Frightfest 2017: ‘Nightworld’ Review
Stars: Jason London, Lorina Kamburova, Robert Englund, Gianni Capaldi, Diana Lyubenova | Written by Loris Curci, Dimitar Hristov, Barry Keating, Milan Konjevic | Directed by Patricio Valadares
As the camera swoops over a chilly boreal wilderness, and Luc Suarez’s brooding music evokes an air of intrigue and menace, it seems like we’re onto a winner. And look, there’s Robert Englund in the credits! That’s a sign of quality, right?
Jason London plays Brett Anderson – an ex-cop rather than an ex-Suede frontman – who is having nightmares about his dead wife, Ana (Diana Lyubenova). So naturally he moves to the Bulgarian capital Sofia and becomes a security camera operative in a creepy basement. A man named Martin (Gianni Capaldi) runs the building on behalf of a shadowy organisation. Brett is kept in the dark about what the organisation actually does – and also about what might be skulking in the giant hangar he’s observing through the cameras. What could be behind those enormous doors, embossed with their Cthulu images?

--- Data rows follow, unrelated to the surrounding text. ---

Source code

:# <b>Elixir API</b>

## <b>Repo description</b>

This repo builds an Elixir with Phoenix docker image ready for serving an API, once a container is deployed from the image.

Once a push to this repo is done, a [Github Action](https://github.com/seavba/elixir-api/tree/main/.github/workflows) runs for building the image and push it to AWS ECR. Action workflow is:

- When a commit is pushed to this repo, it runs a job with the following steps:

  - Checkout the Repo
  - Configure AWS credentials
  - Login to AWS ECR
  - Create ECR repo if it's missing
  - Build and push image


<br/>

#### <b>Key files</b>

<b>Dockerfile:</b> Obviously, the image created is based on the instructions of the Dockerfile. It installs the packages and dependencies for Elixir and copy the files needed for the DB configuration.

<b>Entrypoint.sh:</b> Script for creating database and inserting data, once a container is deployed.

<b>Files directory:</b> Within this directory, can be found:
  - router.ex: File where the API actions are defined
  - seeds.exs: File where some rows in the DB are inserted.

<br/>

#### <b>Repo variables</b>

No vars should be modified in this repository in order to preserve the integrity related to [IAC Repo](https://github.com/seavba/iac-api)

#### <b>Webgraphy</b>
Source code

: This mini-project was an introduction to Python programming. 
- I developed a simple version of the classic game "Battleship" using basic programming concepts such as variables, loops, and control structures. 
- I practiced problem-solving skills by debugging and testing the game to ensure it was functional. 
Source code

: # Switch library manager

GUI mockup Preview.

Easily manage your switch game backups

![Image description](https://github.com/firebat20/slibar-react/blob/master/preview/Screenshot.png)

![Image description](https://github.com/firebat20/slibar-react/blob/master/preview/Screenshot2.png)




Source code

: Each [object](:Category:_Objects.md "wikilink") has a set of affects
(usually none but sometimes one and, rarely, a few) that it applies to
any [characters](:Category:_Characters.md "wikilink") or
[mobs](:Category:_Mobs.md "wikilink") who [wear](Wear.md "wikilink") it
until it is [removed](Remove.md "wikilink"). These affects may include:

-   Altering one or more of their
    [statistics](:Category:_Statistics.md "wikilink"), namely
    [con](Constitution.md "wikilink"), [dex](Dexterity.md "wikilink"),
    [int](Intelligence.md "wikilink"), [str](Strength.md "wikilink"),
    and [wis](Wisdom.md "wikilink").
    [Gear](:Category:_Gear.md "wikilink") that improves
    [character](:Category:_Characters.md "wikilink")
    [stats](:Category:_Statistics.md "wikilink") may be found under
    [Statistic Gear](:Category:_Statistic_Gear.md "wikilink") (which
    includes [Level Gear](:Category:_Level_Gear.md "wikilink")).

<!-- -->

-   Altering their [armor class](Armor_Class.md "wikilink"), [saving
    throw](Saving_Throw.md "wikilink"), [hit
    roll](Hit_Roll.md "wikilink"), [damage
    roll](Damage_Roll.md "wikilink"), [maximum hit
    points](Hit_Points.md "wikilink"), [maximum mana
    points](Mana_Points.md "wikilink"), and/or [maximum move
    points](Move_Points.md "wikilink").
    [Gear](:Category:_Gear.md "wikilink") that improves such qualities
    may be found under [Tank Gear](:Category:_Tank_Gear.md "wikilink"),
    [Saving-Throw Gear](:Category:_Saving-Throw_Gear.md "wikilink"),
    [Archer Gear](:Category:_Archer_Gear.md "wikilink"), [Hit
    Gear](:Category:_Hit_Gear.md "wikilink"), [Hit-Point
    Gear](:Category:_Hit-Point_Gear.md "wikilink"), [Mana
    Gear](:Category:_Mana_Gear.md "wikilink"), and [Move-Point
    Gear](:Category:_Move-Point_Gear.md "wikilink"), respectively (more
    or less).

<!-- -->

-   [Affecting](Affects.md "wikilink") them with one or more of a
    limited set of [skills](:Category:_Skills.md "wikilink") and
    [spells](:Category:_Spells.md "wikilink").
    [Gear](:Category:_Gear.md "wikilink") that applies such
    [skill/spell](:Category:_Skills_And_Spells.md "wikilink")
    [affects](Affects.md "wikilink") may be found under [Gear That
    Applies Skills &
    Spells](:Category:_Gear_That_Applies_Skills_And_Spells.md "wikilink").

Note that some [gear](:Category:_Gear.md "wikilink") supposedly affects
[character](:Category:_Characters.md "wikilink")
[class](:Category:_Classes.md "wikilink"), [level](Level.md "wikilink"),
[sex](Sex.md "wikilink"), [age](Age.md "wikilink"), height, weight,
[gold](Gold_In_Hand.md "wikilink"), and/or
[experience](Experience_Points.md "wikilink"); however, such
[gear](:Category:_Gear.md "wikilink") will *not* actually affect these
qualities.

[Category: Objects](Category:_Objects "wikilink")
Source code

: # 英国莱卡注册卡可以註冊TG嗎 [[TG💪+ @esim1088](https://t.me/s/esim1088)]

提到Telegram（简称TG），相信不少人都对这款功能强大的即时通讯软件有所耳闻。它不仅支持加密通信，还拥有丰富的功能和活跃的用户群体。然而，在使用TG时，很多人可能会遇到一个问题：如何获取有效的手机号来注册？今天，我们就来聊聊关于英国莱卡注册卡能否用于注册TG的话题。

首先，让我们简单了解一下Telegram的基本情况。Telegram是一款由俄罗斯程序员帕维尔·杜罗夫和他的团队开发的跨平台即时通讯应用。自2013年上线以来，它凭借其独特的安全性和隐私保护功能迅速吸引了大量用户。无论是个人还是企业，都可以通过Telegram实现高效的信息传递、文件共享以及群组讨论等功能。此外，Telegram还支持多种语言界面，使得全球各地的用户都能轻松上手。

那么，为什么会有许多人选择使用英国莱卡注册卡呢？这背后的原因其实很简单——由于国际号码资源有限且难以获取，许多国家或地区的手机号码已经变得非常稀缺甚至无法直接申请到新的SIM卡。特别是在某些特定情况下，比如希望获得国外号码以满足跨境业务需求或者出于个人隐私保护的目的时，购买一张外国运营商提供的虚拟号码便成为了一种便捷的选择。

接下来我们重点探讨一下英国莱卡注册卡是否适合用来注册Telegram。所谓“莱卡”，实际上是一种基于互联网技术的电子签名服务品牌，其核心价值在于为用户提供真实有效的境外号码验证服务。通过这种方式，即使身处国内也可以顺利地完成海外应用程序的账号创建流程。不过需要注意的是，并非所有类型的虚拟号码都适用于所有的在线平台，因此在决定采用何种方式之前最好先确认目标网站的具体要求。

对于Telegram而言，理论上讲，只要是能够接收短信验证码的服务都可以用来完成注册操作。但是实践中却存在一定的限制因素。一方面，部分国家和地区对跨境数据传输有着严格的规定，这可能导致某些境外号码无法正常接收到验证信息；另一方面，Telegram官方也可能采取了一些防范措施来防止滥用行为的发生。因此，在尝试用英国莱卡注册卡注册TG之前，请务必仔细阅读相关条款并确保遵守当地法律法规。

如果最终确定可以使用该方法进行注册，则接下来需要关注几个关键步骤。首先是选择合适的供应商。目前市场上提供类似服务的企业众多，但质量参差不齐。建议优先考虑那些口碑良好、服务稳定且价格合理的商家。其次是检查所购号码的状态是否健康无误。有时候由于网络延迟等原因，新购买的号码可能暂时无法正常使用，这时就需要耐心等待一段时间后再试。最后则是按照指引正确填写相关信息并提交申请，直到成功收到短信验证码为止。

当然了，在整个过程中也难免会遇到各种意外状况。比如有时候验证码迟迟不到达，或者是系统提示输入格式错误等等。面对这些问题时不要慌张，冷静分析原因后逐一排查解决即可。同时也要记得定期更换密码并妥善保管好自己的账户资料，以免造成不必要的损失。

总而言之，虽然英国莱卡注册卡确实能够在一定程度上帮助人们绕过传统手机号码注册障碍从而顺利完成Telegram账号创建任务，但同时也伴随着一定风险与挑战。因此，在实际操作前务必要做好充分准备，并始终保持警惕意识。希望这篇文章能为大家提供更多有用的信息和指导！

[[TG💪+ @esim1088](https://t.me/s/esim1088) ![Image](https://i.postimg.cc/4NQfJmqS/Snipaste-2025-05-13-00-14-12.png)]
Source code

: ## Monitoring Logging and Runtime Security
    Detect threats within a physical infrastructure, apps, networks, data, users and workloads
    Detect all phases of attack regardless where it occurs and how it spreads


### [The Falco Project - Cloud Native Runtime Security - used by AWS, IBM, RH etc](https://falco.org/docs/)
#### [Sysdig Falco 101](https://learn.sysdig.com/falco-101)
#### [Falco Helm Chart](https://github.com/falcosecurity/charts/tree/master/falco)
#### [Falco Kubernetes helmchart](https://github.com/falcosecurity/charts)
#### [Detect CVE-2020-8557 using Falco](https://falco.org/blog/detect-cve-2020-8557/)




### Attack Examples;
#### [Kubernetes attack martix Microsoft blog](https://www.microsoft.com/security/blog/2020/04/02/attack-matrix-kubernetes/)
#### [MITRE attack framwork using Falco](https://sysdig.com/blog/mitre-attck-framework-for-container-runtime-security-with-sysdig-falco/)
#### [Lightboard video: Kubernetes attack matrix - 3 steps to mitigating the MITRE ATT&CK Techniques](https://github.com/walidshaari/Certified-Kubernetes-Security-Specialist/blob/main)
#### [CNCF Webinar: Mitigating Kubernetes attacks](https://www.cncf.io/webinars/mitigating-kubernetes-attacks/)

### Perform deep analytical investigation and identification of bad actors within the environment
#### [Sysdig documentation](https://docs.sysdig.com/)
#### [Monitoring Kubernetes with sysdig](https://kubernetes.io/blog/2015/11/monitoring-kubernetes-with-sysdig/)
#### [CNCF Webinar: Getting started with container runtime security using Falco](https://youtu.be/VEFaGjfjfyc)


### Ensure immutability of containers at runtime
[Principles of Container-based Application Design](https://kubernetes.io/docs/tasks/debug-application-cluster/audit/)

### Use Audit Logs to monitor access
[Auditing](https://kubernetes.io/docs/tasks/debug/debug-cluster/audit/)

It’s an easy gig for Brett. Even better, he meets Zara (Lorina Kamburova), a hottie barista half his age, and she melts in his arms. At one point they share a pretty funny, unsexy sex scene which literally turns into a bloody nightmare.
Of course, it’s not long before Brett starts seeing weird things in the cameras, and hearing weird things in his head. So he calls Dick Halloran. Sorry, I mean Jacob (Englund). He’s a blind man who used to do Brett’s job. You may think someone blind wouldn’t be the ideal person to analyse Brett’s camera footage, but it turns out he’s there to provide exposition – albeit in a teasing way, to maximise the sense of mystery.
Nightworld is an onion of a movie, all backstory layered upon dull backstory. It’s not just his wife that Brett has lost, but his ex-partner. He also carries the guilt of a killing a kid. That’s before we get to the backstories of the building itself, one of which, about the murder of twin girls, is basically lifted wholesale from The Shining. This is all explained – painfully slowly – before we even receive an explanation of what “Nightworld” is (clue: it’s not very interesting), when yet more characters are thrown into the mix.
No wonder Brett and Zara are confused. They’re stuck in a narrative which thinks that not knowing things is the same as intrigue. Actually, it’s just lazy storytelling. The script starts as a humourless, obtuse slog and only gets worse. After 51 minutes, Brett’s still asking, “What the hell is going on?” 62 minutes: “I don’t even understand what you’re saying!” 80 minutes: “How is this possible?”
In Nightworld itself (the revelation of which is such a big deal that Zara is simply permitted to tag along), the concept of time “has no meaning”. I would agree that the 90 minutes I spent with this movie were, indeed, meaningless; but moreover, the only temporal disruption we encounter within the narrative is a parade of people asking Brett where he’s been the last few days. That’s right – we’re told, not shown.
All paths lead to the mysterious hangar; but the climactic encounter is a confusing, boring mess of scrappy editing, and it underlines the film’s complete lack of effective scares. Up to that point we’ve had the sounds of scampering feet, crash cuts, jump scares and glum strangers spotted in upstairs windows, so by the point of the “Big Reveal” the movie has already collapsed under the weight of its clichés.
London has never been an actor of nuance, and his reaction to his aural hallucinations – wide-eyed shock and uttering “Christ, Brett!” aloud – is funny for the wrong reasons. The actor is not helped by some very poor, pasted-on sound design, ranging from cheesy noises of lights short-circuiting to giggling children (presumably having more fun than us the audience) to sub-Exorcist voice manipulation.
In collaboration with four (count ‘em!) screenwriters, Chilean director Patricio Valladares seems to be reaching for a Richard Kelly-like sense of unfolding mystery. But even Kelly himself has shown how wrong it can go when the concept is implemented poorly, and when the pay-off isn’t worth it. Valladares lifts countless ideas – not to mention his sickly yellow colour grading – from a host of better movies, and the result is pointless pretender.